■ TASK TO CARRY OUT ■
Tell me, please, how many lines in the records below include the word "functionality". Give no more than the number.

■ EXERCISE MATERIAL ■
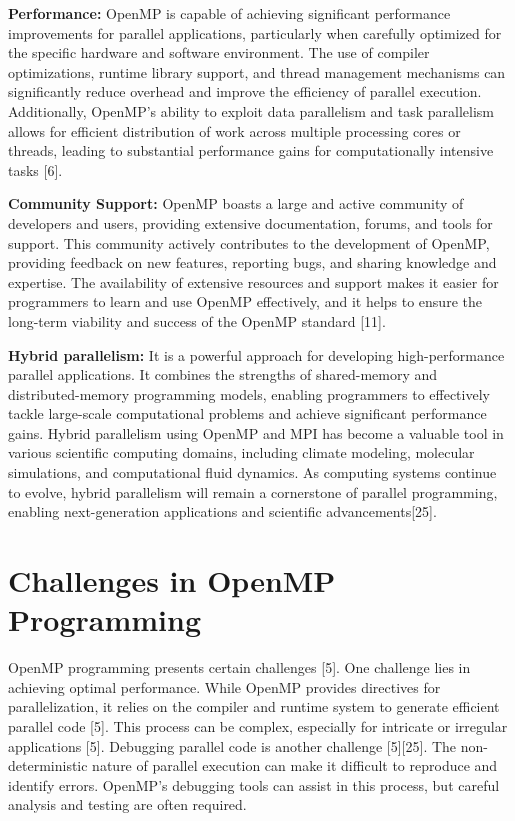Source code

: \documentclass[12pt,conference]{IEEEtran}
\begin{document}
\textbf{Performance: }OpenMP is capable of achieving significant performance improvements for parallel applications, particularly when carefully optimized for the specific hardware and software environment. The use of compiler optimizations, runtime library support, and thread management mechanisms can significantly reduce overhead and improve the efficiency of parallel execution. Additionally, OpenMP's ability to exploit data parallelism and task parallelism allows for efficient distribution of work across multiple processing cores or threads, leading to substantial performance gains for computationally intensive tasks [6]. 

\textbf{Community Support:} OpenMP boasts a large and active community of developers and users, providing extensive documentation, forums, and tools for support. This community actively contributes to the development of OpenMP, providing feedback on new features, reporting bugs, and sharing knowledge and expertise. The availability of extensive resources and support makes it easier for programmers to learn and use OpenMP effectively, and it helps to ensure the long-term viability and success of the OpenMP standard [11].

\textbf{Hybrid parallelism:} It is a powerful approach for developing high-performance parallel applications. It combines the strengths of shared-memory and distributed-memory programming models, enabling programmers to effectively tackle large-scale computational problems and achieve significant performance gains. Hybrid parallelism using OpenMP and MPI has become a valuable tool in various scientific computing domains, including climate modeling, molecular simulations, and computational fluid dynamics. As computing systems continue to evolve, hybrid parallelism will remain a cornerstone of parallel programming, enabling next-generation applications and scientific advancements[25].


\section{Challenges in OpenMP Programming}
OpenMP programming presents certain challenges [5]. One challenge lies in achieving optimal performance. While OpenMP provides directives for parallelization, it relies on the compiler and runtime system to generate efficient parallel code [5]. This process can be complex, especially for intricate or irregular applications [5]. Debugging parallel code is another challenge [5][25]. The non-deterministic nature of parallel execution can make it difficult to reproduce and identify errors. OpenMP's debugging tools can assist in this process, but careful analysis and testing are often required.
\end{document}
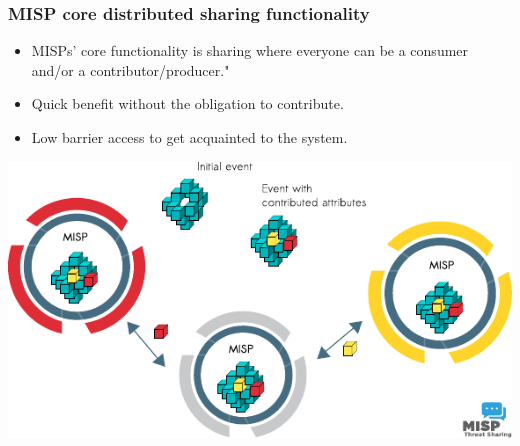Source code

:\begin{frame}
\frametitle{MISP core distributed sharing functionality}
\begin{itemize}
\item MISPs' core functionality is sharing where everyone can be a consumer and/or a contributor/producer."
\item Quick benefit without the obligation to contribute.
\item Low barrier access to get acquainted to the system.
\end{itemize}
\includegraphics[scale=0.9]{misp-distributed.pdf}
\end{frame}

■ TASK SOLUTION ■
2